··· SUPPLIED INFORMATION ···
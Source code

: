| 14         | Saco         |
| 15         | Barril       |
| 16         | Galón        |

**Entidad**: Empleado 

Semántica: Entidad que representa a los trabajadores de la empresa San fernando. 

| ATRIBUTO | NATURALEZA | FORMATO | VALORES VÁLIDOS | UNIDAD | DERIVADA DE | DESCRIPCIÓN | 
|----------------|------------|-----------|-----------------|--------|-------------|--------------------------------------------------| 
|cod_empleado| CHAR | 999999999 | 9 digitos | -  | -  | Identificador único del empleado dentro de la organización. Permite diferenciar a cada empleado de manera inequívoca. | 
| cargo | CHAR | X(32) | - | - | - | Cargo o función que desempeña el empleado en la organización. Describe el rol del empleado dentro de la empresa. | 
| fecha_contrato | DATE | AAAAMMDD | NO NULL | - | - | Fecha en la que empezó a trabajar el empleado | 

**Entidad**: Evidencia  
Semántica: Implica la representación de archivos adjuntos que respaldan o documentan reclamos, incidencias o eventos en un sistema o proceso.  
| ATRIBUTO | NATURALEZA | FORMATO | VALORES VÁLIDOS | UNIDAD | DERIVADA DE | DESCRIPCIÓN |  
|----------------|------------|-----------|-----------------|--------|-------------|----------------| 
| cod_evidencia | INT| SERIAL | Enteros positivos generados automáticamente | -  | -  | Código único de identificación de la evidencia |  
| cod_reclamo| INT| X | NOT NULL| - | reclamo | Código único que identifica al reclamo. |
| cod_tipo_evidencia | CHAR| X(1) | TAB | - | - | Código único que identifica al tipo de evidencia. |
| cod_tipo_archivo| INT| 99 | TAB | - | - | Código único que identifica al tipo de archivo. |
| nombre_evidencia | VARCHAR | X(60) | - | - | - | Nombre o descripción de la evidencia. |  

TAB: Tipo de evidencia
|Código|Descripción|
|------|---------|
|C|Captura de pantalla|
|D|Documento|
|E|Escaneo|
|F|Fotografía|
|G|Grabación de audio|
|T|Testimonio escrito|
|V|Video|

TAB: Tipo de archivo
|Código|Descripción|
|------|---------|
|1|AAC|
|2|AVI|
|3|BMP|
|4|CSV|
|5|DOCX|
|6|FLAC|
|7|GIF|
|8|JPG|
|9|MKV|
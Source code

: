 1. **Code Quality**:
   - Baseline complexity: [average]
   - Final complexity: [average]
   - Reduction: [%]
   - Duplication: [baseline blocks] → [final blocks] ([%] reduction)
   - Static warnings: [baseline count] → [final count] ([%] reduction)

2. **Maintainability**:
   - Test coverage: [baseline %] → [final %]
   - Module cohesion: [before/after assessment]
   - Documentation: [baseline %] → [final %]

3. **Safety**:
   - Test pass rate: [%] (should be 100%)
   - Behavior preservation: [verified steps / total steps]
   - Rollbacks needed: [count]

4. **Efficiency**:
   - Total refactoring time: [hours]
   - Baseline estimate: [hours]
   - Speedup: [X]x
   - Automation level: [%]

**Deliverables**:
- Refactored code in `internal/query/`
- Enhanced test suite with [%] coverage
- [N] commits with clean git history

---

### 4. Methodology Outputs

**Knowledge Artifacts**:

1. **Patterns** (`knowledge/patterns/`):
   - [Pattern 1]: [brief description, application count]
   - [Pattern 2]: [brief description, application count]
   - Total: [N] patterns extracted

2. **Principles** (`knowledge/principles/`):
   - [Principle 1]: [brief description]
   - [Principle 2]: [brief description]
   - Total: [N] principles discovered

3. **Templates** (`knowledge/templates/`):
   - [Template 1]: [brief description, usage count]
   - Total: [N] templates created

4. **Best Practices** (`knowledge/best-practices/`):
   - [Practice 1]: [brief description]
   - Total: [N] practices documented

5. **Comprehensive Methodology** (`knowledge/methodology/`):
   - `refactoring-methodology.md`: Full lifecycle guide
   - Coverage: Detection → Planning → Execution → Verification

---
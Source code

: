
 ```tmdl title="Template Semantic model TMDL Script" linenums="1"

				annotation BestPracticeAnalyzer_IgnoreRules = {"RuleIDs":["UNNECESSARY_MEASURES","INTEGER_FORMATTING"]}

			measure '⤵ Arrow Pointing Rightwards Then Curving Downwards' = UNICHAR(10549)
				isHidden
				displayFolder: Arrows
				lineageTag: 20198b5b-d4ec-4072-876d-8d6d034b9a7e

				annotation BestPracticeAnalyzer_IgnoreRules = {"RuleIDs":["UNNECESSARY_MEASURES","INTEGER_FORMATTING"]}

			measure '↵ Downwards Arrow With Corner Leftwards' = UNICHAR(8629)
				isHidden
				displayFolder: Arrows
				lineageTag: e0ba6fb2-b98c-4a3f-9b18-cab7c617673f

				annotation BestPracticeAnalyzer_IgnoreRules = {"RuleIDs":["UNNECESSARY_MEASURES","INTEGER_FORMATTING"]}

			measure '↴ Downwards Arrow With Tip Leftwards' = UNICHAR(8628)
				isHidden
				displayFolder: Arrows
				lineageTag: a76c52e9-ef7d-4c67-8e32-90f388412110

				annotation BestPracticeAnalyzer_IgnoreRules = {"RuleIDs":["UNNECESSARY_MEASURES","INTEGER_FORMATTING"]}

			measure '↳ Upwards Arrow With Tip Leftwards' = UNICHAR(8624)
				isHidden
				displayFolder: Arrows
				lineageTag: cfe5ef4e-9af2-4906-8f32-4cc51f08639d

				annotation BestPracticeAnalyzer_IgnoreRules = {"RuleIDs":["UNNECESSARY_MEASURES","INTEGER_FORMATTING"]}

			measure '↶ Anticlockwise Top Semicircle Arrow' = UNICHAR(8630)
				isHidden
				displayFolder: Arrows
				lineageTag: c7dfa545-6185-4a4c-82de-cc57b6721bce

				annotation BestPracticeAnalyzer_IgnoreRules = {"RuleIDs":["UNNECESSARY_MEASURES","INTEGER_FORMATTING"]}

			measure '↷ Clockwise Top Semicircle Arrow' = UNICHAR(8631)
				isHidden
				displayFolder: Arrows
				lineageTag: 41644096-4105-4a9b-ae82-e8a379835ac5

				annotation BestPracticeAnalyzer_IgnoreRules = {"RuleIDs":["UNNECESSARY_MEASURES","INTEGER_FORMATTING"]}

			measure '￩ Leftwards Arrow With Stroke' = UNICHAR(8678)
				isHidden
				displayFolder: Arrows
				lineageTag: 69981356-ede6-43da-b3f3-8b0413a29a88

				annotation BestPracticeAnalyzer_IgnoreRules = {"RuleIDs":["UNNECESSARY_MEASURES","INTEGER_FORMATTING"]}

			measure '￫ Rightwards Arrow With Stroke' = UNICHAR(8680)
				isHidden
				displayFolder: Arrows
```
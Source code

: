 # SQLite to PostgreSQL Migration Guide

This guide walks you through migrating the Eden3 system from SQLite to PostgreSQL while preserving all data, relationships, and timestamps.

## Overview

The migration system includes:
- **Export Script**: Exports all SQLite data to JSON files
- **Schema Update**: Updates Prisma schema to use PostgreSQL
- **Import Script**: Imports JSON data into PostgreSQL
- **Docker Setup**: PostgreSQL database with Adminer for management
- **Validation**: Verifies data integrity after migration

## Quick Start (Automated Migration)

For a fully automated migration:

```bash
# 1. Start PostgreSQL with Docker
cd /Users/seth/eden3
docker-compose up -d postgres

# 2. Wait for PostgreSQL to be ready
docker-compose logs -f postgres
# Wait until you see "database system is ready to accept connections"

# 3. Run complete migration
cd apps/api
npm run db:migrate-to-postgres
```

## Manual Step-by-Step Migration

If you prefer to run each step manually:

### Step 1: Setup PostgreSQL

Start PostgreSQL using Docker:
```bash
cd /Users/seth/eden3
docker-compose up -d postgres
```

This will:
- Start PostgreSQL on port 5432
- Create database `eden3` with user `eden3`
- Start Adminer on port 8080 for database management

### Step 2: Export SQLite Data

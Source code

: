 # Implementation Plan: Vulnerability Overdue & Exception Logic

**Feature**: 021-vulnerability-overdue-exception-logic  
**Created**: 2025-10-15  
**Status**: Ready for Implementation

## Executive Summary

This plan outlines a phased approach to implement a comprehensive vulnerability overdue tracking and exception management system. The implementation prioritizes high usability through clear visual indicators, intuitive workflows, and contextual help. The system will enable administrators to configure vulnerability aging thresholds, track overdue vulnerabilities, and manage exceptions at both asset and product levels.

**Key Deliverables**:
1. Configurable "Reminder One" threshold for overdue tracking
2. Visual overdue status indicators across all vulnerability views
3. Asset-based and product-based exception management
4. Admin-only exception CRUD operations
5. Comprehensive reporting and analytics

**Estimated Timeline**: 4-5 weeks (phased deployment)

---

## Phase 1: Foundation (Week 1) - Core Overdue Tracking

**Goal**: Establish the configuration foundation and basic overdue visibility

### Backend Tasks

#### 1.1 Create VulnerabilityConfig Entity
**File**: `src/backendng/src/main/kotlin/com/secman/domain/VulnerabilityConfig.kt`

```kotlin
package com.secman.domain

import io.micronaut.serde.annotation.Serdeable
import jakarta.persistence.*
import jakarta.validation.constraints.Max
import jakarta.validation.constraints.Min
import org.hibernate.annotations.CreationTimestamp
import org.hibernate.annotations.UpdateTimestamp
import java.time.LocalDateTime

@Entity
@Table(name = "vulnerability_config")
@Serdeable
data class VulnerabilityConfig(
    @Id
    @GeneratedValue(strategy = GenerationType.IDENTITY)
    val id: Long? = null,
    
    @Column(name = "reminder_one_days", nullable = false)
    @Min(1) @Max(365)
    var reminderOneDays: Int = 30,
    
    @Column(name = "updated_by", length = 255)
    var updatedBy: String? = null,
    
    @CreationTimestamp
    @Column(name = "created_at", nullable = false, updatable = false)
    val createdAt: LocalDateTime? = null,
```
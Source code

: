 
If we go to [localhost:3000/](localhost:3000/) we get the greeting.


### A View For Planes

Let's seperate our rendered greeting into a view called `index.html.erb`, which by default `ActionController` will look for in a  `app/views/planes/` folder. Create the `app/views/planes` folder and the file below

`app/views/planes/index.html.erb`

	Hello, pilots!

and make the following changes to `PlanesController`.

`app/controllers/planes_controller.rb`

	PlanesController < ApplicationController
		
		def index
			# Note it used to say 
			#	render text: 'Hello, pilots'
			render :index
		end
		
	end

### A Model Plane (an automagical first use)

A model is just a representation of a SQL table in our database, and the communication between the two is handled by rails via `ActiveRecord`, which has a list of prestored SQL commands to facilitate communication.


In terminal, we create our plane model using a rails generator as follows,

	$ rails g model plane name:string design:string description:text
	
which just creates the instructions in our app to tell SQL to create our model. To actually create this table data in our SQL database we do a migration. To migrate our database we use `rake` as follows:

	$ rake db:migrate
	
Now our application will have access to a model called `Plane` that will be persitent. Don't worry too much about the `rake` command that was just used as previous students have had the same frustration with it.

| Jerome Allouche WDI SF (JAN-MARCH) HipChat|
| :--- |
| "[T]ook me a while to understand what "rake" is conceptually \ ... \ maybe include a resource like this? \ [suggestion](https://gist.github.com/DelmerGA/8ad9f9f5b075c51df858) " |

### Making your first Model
···
→ **TO DO**:
The lines of the records that contain the string "SQLite" should be located and copied.

→ **ANSWER SPACE**:
: # SQLite to PostgreSQL Migration Guide
This guide walks you through migrating the Eden3 system from SQLite to PostgreSQL while preserving all data, relationships, and timestamps.
- **Export Script**: Exports all SQLite data to JSON files
### Step 2: Export SQLite Data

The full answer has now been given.